Book Writing Saturday

Sanctuary: a place of refuge or safety, a consecrated place where sacred objects are kept.

Yesterday in my writing group, we did a guided meditation in which we constructed a creative sanctuary. Somewhere we could go whenever we needed it, imagined yes, but tangible and whole nonetheless. I went into this the same way I do everything else: having already made up my mind. If I were to have such a place, of course it would be a cabin in the mountains.

The first part of the meditation was to imagine a path leading to our sanctuary. What manifested for me was a path of sand. I have a friend who just got back from Hawaii, so I assumed this was placing my sanctuary in a tropical location, and I resisted. This was not right, the path should be stone or dirt. I tried to force it, to see that instead, but every time I tried to place that image over what was already in my mind, it immediately dissolved and the sand path asserted itself again.

When we reached the part of the meditation where we were to go inside and look around, it all made sense. There were two full walls of windows and as soon as I saw the view, I new it was right: the beach at Waldport. Not a tropical location at all, but rather the place where half my heart lives.

I love Colorado. My job is here, I own a home here, my tiny little family lives here, and I am in love with the beauty of this land, specifically northwestern Colorado–the mountains, the Poudre River, the animals, the rocks, the sky and the trees. I love living in Fort Collins, having the university campus and Old Town both so close, but also living far enough north that it’s not unusual to see a fox running down the road in the middle of the afternoon, or to have neighbors that have horses and chickens. I love having so many parks and wild places in town to walk the dogs, and so many close places to hike.

And yet, half of my heart lives in Waldport, Oregon. Every other year, we try to plan a month long vacation there, and the rest of the time, I dream about it, miss it. I’m not sure I could ever again live year round with the gray sky and rain of the Pacific Northwest, but it still is home to me. It made total sense that if I would imagine a sanctuary, this is the place my heart would wish for, the location my mind would imagine.
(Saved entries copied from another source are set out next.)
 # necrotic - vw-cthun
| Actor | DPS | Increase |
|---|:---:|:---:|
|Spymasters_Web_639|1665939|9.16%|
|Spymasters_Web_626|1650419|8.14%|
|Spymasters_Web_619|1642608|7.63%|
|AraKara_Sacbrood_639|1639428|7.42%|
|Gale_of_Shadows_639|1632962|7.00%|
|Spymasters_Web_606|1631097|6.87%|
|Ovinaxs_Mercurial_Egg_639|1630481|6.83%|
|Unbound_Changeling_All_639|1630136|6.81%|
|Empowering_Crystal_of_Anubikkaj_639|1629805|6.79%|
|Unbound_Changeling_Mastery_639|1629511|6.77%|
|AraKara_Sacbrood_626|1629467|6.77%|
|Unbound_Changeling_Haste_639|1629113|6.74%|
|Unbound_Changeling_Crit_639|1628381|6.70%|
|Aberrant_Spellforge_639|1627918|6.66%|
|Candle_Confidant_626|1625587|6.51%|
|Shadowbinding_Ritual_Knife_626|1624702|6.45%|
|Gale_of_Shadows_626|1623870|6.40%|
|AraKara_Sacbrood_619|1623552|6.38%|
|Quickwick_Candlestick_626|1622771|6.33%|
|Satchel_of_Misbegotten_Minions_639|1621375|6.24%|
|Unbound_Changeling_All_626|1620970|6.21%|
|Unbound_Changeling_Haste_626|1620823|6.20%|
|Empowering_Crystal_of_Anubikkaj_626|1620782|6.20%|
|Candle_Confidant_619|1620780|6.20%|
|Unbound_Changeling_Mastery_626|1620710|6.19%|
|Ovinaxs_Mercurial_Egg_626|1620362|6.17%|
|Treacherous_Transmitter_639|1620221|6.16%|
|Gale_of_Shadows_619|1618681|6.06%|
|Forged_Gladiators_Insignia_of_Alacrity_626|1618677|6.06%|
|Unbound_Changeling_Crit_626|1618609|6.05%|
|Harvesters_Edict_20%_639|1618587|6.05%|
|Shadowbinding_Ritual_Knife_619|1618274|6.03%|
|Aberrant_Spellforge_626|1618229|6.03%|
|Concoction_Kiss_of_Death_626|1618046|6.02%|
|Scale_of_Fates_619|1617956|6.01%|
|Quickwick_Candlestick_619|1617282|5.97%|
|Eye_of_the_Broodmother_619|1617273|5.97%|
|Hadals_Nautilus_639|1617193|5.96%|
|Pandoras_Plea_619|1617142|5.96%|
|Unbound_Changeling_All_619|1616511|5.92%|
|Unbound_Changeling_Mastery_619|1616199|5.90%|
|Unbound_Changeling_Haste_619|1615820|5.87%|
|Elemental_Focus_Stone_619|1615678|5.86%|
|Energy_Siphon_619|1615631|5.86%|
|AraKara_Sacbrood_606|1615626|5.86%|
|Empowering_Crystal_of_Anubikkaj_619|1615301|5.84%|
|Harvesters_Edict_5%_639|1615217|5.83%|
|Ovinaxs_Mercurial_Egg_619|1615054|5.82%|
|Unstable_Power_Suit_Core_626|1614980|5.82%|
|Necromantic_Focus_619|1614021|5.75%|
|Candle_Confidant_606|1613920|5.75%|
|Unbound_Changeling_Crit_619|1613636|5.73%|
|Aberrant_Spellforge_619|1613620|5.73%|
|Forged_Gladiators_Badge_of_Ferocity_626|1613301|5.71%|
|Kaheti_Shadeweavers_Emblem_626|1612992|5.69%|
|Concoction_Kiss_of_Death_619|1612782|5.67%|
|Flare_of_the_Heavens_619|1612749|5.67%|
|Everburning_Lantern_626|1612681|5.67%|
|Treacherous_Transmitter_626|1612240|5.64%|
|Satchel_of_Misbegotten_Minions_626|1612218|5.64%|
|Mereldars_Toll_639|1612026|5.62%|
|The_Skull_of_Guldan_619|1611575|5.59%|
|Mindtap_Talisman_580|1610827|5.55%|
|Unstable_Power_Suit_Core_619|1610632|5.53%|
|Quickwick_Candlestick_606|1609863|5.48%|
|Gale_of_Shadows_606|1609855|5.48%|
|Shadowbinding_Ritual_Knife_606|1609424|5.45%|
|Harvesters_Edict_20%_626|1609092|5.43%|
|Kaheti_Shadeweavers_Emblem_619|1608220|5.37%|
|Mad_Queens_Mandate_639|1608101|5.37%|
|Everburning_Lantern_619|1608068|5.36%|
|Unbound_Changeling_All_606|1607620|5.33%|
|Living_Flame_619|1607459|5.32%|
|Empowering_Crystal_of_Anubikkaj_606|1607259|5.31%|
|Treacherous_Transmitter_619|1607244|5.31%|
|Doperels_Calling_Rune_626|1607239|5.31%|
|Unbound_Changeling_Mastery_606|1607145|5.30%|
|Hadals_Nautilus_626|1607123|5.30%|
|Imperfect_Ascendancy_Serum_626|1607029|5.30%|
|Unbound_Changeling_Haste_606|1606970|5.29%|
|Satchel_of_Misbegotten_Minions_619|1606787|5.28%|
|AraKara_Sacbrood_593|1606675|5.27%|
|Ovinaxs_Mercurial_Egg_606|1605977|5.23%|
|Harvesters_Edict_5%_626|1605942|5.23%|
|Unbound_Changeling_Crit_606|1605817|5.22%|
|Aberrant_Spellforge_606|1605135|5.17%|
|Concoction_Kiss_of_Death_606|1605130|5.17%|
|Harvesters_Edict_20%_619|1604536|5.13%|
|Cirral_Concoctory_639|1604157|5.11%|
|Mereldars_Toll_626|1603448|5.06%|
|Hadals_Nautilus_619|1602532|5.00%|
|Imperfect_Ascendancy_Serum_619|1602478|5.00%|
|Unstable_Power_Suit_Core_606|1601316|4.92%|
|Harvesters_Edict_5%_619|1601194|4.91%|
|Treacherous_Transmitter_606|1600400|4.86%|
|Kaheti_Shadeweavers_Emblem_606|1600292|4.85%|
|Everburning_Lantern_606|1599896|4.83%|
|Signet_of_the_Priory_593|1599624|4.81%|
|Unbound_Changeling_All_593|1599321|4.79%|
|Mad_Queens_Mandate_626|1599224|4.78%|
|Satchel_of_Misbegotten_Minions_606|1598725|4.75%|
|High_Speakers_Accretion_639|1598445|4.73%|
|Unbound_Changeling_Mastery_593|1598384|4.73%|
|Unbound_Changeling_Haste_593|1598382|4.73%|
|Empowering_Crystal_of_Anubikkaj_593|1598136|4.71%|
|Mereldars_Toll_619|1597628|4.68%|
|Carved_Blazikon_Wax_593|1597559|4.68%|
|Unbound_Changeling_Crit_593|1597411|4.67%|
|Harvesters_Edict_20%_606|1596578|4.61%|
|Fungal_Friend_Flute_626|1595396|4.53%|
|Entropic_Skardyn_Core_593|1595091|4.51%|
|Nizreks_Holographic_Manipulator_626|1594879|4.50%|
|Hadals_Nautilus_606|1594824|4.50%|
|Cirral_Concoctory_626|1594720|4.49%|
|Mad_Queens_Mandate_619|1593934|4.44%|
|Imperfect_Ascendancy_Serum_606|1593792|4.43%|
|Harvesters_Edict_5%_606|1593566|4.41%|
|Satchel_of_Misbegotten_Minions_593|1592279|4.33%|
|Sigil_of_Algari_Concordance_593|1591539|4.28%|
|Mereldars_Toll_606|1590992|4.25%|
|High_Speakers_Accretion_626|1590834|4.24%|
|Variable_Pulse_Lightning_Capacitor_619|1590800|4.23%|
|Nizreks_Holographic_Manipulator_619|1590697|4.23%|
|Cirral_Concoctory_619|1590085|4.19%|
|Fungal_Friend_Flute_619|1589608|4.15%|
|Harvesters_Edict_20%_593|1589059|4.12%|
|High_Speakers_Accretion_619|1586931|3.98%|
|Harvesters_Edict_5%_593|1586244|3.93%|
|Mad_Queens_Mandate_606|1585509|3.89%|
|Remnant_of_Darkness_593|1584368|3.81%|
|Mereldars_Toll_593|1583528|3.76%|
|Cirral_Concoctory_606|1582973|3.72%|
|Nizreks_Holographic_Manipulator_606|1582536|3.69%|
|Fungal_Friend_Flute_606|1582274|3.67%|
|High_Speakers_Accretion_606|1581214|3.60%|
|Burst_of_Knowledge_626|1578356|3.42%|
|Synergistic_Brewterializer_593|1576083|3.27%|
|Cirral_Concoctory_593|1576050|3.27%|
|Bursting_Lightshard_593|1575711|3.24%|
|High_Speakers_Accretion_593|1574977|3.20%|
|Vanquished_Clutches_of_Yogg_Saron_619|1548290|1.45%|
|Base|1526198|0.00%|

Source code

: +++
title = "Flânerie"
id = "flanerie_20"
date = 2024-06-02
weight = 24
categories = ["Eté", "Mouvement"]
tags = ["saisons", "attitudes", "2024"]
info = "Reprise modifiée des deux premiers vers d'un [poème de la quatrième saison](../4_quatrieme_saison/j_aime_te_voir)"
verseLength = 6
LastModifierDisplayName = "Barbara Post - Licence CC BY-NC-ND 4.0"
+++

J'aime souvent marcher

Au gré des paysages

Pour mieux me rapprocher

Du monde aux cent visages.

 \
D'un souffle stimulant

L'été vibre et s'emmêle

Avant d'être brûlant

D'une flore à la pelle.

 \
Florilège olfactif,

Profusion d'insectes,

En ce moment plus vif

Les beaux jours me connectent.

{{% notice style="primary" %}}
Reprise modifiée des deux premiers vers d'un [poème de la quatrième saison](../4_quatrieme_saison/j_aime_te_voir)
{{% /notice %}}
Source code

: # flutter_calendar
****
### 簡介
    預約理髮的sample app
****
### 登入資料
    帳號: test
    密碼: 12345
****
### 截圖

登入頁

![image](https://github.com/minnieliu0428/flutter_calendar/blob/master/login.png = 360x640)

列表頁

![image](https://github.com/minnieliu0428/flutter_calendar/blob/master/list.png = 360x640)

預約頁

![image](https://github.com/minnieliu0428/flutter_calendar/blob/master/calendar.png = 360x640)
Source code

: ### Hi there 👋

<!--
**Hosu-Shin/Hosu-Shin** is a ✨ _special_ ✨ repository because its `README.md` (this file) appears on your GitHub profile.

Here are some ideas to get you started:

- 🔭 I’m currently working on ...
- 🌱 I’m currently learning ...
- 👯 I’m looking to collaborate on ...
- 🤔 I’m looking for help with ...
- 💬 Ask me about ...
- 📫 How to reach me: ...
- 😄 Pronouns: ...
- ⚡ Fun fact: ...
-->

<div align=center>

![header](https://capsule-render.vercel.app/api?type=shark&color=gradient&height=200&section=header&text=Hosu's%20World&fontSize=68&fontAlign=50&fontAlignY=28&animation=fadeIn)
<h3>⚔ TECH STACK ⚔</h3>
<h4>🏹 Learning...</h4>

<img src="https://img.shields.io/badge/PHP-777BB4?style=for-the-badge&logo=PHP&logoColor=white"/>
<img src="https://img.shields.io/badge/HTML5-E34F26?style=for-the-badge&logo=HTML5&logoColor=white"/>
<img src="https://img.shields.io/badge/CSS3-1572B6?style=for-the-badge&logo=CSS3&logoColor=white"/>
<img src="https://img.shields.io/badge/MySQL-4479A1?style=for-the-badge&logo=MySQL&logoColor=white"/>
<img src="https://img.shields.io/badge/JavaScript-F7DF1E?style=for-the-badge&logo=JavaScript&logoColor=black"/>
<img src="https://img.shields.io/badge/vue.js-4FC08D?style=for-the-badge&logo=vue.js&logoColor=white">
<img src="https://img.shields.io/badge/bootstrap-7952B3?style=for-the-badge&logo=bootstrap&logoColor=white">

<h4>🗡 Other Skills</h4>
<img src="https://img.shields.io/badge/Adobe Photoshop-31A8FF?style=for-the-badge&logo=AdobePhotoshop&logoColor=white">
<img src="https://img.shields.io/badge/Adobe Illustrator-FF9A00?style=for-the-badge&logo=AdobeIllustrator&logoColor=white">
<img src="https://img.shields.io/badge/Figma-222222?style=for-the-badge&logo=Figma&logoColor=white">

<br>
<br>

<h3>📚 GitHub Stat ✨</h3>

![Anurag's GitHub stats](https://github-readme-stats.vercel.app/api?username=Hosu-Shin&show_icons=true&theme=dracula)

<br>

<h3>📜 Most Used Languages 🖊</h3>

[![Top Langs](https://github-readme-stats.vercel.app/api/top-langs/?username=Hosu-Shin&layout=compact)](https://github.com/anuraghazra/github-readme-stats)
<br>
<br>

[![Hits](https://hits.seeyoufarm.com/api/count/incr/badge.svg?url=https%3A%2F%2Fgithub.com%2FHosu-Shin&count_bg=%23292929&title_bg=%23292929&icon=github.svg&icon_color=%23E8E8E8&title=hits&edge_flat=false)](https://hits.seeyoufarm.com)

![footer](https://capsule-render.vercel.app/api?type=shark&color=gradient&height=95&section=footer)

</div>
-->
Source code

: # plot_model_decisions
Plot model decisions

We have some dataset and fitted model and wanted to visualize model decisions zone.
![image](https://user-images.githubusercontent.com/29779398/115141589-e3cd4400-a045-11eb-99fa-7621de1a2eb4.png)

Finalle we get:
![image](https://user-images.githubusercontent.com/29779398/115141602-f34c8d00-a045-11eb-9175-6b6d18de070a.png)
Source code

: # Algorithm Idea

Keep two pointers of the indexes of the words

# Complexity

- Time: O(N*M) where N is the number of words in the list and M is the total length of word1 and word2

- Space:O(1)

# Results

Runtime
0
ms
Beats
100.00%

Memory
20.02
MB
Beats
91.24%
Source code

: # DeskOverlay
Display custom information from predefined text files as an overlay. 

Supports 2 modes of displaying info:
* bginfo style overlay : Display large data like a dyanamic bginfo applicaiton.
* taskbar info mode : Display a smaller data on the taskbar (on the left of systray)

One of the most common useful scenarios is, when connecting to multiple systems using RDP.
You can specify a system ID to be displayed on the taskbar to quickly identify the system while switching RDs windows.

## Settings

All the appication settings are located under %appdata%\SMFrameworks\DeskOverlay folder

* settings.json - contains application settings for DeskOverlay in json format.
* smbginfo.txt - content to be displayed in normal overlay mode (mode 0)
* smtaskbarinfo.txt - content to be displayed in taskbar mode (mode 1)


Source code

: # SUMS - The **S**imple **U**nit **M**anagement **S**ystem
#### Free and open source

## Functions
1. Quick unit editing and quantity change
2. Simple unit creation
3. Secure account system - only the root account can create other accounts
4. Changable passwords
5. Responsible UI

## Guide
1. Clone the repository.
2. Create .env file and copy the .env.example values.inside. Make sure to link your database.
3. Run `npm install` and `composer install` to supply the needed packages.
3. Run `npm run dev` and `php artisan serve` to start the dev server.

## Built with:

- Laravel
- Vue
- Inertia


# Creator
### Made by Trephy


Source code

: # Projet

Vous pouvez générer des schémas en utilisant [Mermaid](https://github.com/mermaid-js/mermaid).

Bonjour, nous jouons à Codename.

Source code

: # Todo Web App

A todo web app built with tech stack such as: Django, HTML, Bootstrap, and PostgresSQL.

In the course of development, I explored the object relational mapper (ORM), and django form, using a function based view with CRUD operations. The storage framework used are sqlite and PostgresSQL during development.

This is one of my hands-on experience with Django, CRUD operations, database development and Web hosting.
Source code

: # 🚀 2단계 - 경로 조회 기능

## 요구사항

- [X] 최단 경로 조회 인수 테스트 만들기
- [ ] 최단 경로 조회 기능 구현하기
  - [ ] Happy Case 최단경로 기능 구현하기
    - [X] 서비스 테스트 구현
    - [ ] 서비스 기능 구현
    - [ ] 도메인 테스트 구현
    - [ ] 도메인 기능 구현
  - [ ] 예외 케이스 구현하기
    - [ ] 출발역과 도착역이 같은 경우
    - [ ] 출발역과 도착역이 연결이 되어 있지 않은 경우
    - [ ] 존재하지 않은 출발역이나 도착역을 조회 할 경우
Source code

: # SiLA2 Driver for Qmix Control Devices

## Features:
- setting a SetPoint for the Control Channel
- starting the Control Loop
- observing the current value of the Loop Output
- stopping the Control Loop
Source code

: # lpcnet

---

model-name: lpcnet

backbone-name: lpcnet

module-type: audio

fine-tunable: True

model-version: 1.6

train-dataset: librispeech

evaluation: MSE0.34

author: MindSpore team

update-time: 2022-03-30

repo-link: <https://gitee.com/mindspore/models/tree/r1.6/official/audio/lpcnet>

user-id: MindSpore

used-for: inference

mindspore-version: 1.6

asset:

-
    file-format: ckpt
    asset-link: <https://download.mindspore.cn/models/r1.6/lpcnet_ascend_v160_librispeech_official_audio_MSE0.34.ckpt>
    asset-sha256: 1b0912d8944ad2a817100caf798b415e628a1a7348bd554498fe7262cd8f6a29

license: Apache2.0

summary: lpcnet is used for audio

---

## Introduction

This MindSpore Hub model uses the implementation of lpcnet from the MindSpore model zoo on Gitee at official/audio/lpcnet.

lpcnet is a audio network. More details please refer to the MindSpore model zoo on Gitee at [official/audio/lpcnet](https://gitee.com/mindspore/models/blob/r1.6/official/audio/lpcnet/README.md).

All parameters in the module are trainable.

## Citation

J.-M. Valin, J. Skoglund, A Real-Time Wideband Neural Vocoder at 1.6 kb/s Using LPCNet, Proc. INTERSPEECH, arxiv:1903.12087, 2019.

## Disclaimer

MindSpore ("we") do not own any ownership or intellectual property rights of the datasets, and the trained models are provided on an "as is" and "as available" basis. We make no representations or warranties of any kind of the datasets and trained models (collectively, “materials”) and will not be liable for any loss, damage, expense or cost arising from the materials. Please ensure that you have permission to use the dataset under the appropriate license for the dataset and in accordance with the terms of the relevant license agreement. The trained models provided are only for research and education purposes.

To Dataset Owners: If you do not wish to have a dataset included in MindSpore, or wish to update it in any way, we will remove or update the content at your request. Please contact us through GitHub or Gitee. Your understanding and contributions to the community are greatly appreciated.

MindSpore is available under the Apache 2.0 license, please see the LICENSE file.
Even though the location made total sense, I was surprised by what I found inside. My creative process usually seems so focused on a goal, on a product, I expected that to be the case in my sanctuary. We were guided to see the things we were working on, to imagine them, but what I saw was more about process and practice: a yoga mat, a comfortable and cozy place to read and dream (a huge white heavy cotton sectional couch facing the windows), a meditation shrine and cushion, art supplies and a computer, stacks of journals and books, a large kitchen with a long farm table that could seat at least 10, either for dinner or making art or simply “shooting the shit.” Rather than a private art studio with evidence of many completed projects, it was a retreat space that could be used by just me or welcome a larger group.

The NaBloPoMo prompt for yesterday was “If you could live anywhere, where would it be?” The clear answer is I would live most of the year in Fort Collins, Colorado, and spend summers in Waldport, Oregon. I dream of a day when I have a real sanctuary on the beach there, one that I can use but also share with others who need a retreat space, a safe place to rest and dream and play, a place of comfort, a space to practice, a sanctuary.